What the Records Have to Say

Which brings us to the story of our records, the documents from the President’s Advisory Committee on Supersonic Transport.  The Committee had some notable members: Robert S. McNamara, Secretary of Defense; James E. Webb, NASA Administrator; Luther H. Hodges, Secretary of Commerce; Najeeb E. Halaby, FAA Administrator; John A. McCone, Director, CIA; Stanley DeJ. Osborne, Chairman of the Board for Olin Mathieson Chemical Company; and Eugene R. Black, Director, Chase Manhattan Bank.  The Executive Secretary of the Committee was Joseph A. Califano, Jr., Special Assistant to the Secretary of Defense and a Deputy Secretary of Defense.  McNamara, Webb, and Halaby had already worked together on a joint DoD-NASA-FAA study on supersonic travel initiated in 1961, so the arguments seen in the minutes do not cover much new ground.  The members of the Advisory Committee met on a regular basis to determine whether an American SST program was worthwhile.  Of all the participants, Najeeb Halaby, the enthusiastic head of the Federal Aviation Administration (and later president of Pan Am), was the main proponent of the SST program.  In reading the minutes of their meetings, one gets the impression that the President appointed all the other Committee members to keep a tight reign on Halaby.  The first question before the Committee: to which airframe/engine manufacturers should an SST development contract be awarded?

From the first meeting of the Committee on April 13, 1964, economics dominated the discussion about the SST program.  An aircraft that had to carry 30,000-pound payload for 4,000 miles at Mach 2.2 or higher would be an expensive design to build and operate.  That idea brought out the skeptics in the Committee, Chairman McNamara being the strongest.  A  McNamara quote from the first Committee meeting provides and example of the chairman’s concerns:

“But I do know that the figures that have been presented to date show the unprofitability of the supersonic to be so great that I have no confidence that following down this course of design development will ever lead to a profitable airplane.”

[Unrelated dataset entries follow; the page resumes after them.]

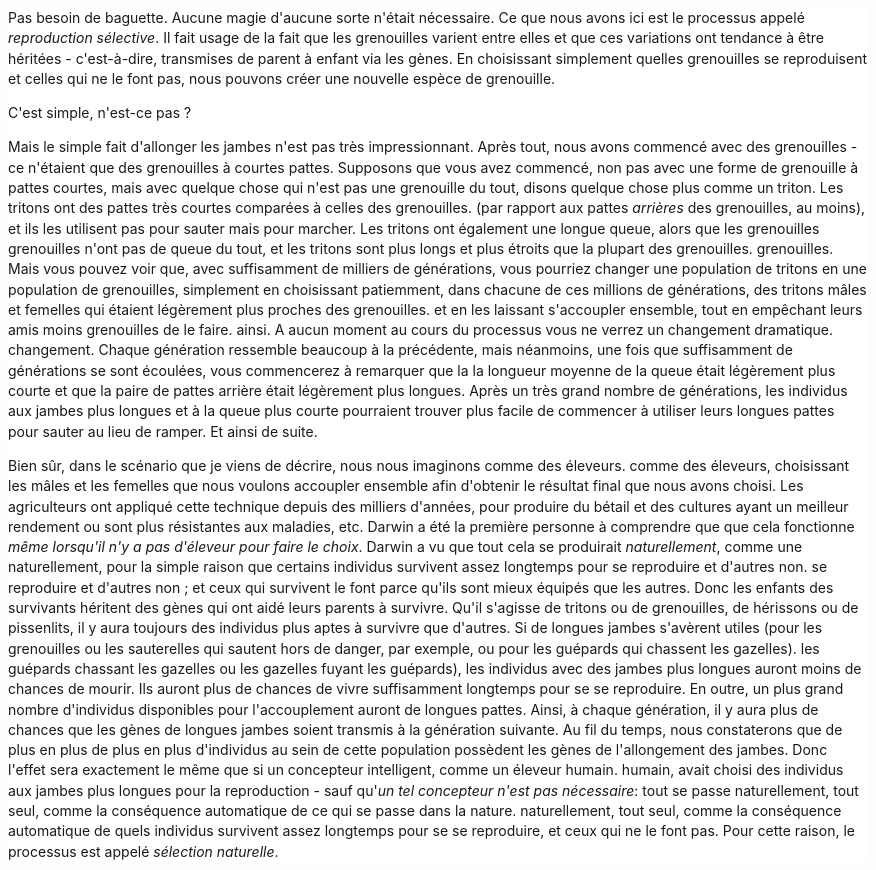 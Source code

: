 Pas besoin de baguette. Aucune magie d'aucune sorte n'était nécessaire. Ce que nous avons ici est le processus appelé *reproduction sélective*. Il fait usage de la fait que les grenouilles varient entre elles et que ces variations ont tendance à être héritées - c'est-à-dire, transmises de parent à enfant via les gènes. En choisissant simplement quelles grenouilles se reproduisent et celles qui ne le font pas, nous pouvons créer une nouvelle espèce de grenouille.

C'est simple, n'est-ce pas ?

Mais le simple fait d'allonger les jambes n'est pas très impressionnant. Après tout, nous avons commencé avec des grenouilles - ce n'étaient que des grenouilles à courtes pattes. Supposons que vous avez commencé, non pas avec une forme de grenouille à pattes courtes, mais avec quelque chose qui n'est pas une grenouille du tout, disons quelque chose plus comme un triton. Les tritons ont des pattes très courtes comparées à celles des grenouilles. (par rapport aux pattes *arrières* des grenouilles, au moins), et ils les utilisent pas pour sauter mais pour marcher. Les tritons ont également une longue queue, alors que les grenouilles grenouilles n'ont pas de queue du tout, et les tritons sont plus longs et plus étroits que la plupart des grenouilles. grenouilles. Mais vous pouvez voir que, avec suffisamment de milliers de générations, vous pourriez changer une population de tritons en une population de grenouilles, simplement en choisissant patiemment, dans chacune de ces millions de générations, des tritons mâles et femelles qui étaient légèrement plus proches des grenouilles. et en les laissant s'accoupler ensemble, tout en empêchant leurs amis moins grenouilles de le faire. ainsi. A aucun moment au cours du processus vous ne verrez un changement dramatique. changement. Chaque génération ressemble beaucoup à la précédente, mais néanmoins, une fois que suffisamment de générations se sont écoulées, vous commencerez à remarquer que la la longueur moyenne de la queue était légèrement plus courte et que la paire de pattes arrière était légèrement plus longues. Après un très grand nombre de générations, les individus aux jambes plus longues et à la queue plus courte pourraient trouver plus facile de commencer à utiliser leurs longues pattes pour sauter au lieu de ramper. Et ainsi de suite.

Bien sûr, dans le scénario que je viens de décrire, nous nous imaginons comme des éleveurs. comme des éleveurs, choisissant les mâles et les femelles que nous voulons accoupler ensemble afin d'obtenir le résultat final que nous avons choisi. Les agriculteurs ont appliqué cette technique depuis des milliers d'années, pour produire du bétail et des cultures ayant un meilleur rendement ou sont plus résistantes aux maladies, etc. Darwin a été la première personne à comprendre que que cela fonctionne *même lorsqu'il n'y a pas d'éleveur pour faire le choix*. Darwin a vu que tout cela se produirait *naturellement*, comme une naturellement, pour la simple raison que certains individus survivent assez longtemps pour se reproduire et d'autres non. se reproduire et d'autres non ; et ceux qui survivent le font parce qu'ils sont mieux équipés que les autres. Donc les enfants des survivants héritent des gènes qui ont aidé leurs parents à survivre. Qu'il s'agisse de tritons ou de grenouilles, de hérissons ou de pissenlits, il y aura toujours des individus plus aptes à survivre que d'autres. Si de longues jambes s'avèrent utiles (pour les grenouilles ou les sauterelles qui sautent hors de danger, par exemple, ou pour les guépards qui chassent les gazelles). les guépards chassant les gazelles ou les gazelles fuyant les guépards), les individus avec des jambes plus longues auront moins de chances de mourir. Ils auront plus de chances de vivre suffisamment longtemps pour se se reproduire. En outre, un plus grand nombre d'individus disponibles pour l'accouplement auront de longues pattes. Ainsi, à chaque génération, il y aura plus de chances que les gènes de longues jambes soient transmis à la génération suivante. Au fil du temps, nous constaterons que de plus en plus de plus en plus d'individus au sein de cette population possèdent les gènes de l'allongement des jambes. Donc l'effet sera exactement le même que si un concepteur intelligent, comme un éleveur humain. humain, avait choisi des individus aux jambes plus longues pour la reproduction - sauf qu'*un tel concepteur n'est pas nécessaire*: tout se passe naturellement, tout seul, comme la conséquence automatique de ce qui se passe dans la nature. naturellement, tout seul, comme la conséquence automatique de quels individus survivent assez longtemps pour se se reproduire, et ceux qui ne le font pas. Pour cette raison, le processus est appelé *sélection naturelle*.
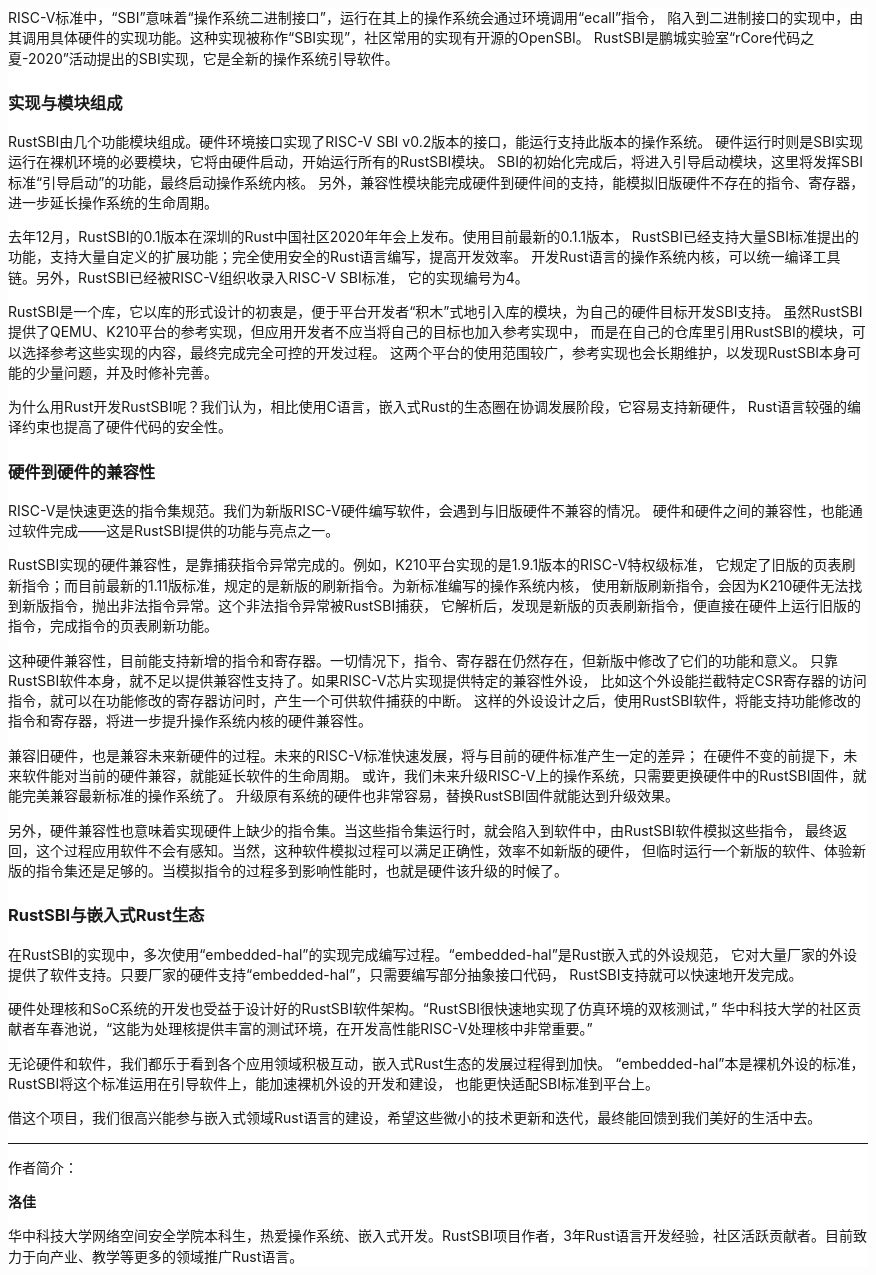 RISC-V标准中，“SBI”意味着“操作系统二进制接口”，运行在其上的操作系统会通过环境调用“ecall”指令，
陷入到二进制接口的实现中，由其调用具体硬件的实现功能。这种实现被称作“SBI实现”，社区常用的实现有开源的OpenSBI。
RustSBI是鹏城实验室“rCore代码之夏-2020”活动提出的SBI实现，它是全新的操作系统引导软件。

### 实现与模块组成

RustSBI由几个功能模块组成。硬件环境接口实现了RISC-V SBI v0.2版本的接口，能运行支持此版本的操作系统。
硬件运行时则是SBI实现运行在裸机环境的必要模块，它将由硬件启动，开始运行所有的RustSBI模块。
SBI的初始化完成后，将进入引导启动模块，这里将发挥SBI标准“引导启动”的功能，最终启动操作系统内核。
另外，兼容性模块能完成硬件到硬件间的支持，能模拟旧版硬件不存在的指令、寄存器，进一步延长操作系统的生命周期。

去年12月，RustSBI的0.1版本在深圳的Rust中国社区2020年年会上发布。使用目前最新的0.1.1版本，
RustSBI已经支持大量SBI标准提出的功能，支持大量自定义的扩展功能；完全使用安全的Rust语言编写，提高开发效率。
开发Rust语言的操作系统内核，可以统一编译工具链。另外，RustSBI已经被RISC-V组织收录入RISC-V SBI标准，
它的实现编号为4。

RustSBI是一个库，它以库的形式设计的初衷是，便于平台开发者“积木”式地引入库的模块，为自己的硬件目标开发SBI支持。
虽然RustSBI提供了QEMU、K210平台的参考实现，但应用开发者不应当将自己的目标也加入参考实现中，
而是在自己的仓库里引用RustSBI的模块，可以选择参考这些实现的内容，最终完成完全可控的开发过程。
这两个平台的使用范围较广，参考实现也会长期维护，以发现RustSBI本身可能的少量问题，并及时修补完善。

为什么用Rust开发RustSBI呢？我们认为，相比使用C语言，嵌入式Rust的生态圈在协调发展阶段，它容易支持新硬件，
Rust语言较强的编译约束也提高了硬件代码的安全性。

### 硬件到硬件的兼容性

RISC-V是快速更迭的指令集规范。我们为新版RISC-V硬件编写软件，会遇到与旧版硬件不兼容的情况。
硬件和硬件之间的兼容性，也能通过软件完成——这是RustSBI提供的功能与亮点之一。

RustSBI实现的硬件兼容性，是靠捕获指令异常完成的。例如，K210平台实现的是1.9.1版本的RISC-V特权级标准，
它规定了旧版的页表刷新指令；而目前最新的1.11版标准，规定的是新版的刷新指令。为新标准编写的操作系统内核，
使用新版刷新指令，会因为K210硬件无法找到新版指令，抛出非法指令异常。这个非法指令异常被RustSBI捕获，
它解析后，发现是新版的页表刷新指令，便直接在硬件上运行旧版的指令，完成指令的页表刷新功能。

这种硬件兼容性，目前能支持新增的指令和寄存器。一切情况下，指令、寄存器在仍然存在，但新版中修改了它们的功能和意义。
只靠RustSBI软件本身，就不足以提供兼容性支持了。如果RISC-V芯片实现提供特定的兼容性外设，
比如这个外设能拦截特定CSR寄存器的访问指令，就可以在功能修改的寄存器访问时，产生一个可供软件捕获的中断。
这样的外设设计之后，使用RustSBI软件，将能支持功能修改的指令和寄存器，将进一步提升操作系统内核的硬件兼容性。

兼容旧硬件，也是兼容未来新硬件的过程。未来的RISC-V标准快速发展，将与目前的硬件标准产生一定的差异；
在硬件不变的前提下，未来软件能对当前的硬件兼容，就能延长软件的生命周期。
或许，我们未来升级RISC-V上的操作系统，只需要更换硬件中的RustSBI固件，就能完美兼容最新标准的操作系统了。
升级原有系统的硬件也非常容易，替换RustSBI固件就能达到升级效果。

另外，硬件兼容性也意味着实现硬件上缺少的指令集。当这些指令集运行时，就会陷入到软件中，由RustSBI软件模拟这些指令，
最终返回，这个过程应用软件不会有感知。当然，这种软件模拟过程可以满足正确性，效率不如新版的硬件，
但临时运行一个新版的软件、体验新版的指令集还是足够的。当模拟指令的过程多到影响性能时，也就是硬件该升级的时候了。

### RustSBI与嵌入式Rust生态

在RustSBI的实现中，多次使用“embedded-hal”的实现完成编写过程。“embedded-hal”是Rust嵌入式的外设规范，
它对大量厂家的外设提供了软件支持。只要厂家的硬件支持“embedded-hal”，只需要编写部分抽象接口代码，
RustSBI支持就可以快速地开发完成。

硬件处理核和SoC系统的开发也受益于设计好的RustSBI软件架构。“RustSBI很快速地实现了仿真环境的双核测试，”
华中科技大学的社区贡献者车春池说，“这能为处理核提供丰富的测试环境，在开发高性能RISC-V处理核中非常重要。”

无论硬件和软件，我们都乐于看到各个应用领域积极互动，嵌入式Rust生态的发展过程得到加快。
“embedded-hal”本是裸机外设的标准，RustSBI将这个标准运用在引导软件上，能加速裸机外设的开发和建设，
也能更快适配SBI标准到平台上。

借这个项目，我们很高兴能参与嵌入式领域Rust语言的建设，希望这些微小的技术更新和迭代，最终能回馈到我们美好的生活中去。

---

作者简介：

**洛佳**

华中科技大学网络空间安全学院本科生，热爱操作系统、嵌入式开发。RustSBI项目作者，3年Rust语言开发经验，社区活跃贡献者。目前致力于向产业、教学等更多的领域推广Rust语言。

To which  Halaby optimistically replies: “…our (FAA) analysis of that , plus what we think to be an — a realistic evolution of that (Boeing) proposal suggests that it could, in realistic progression, probably earning 8 or 9 percent on their investment.”

A second problematic issue dealt with the sonic boom associated with supersonic aircraft.  Economy of scale came into play for keeping the costs of an SST down, and with the potential for many supersonic aircraft plying the skies over the continental United States, the impact of many sonic booms over metropolitan areas could be both dangerous and expensive.  A 1961/62 study dealing with the sonic booms associated with the U.S. Air Force’s supersonic B-58A Hustler strategic bomber flying over St. Louis, Missouri, found that the city’s population was not terribly happy with regularly occurring sonic booms, although “…overpressures of 2.6 psi were not sufficient magnitude to cause damage to sound plaster and good quality glass to break.”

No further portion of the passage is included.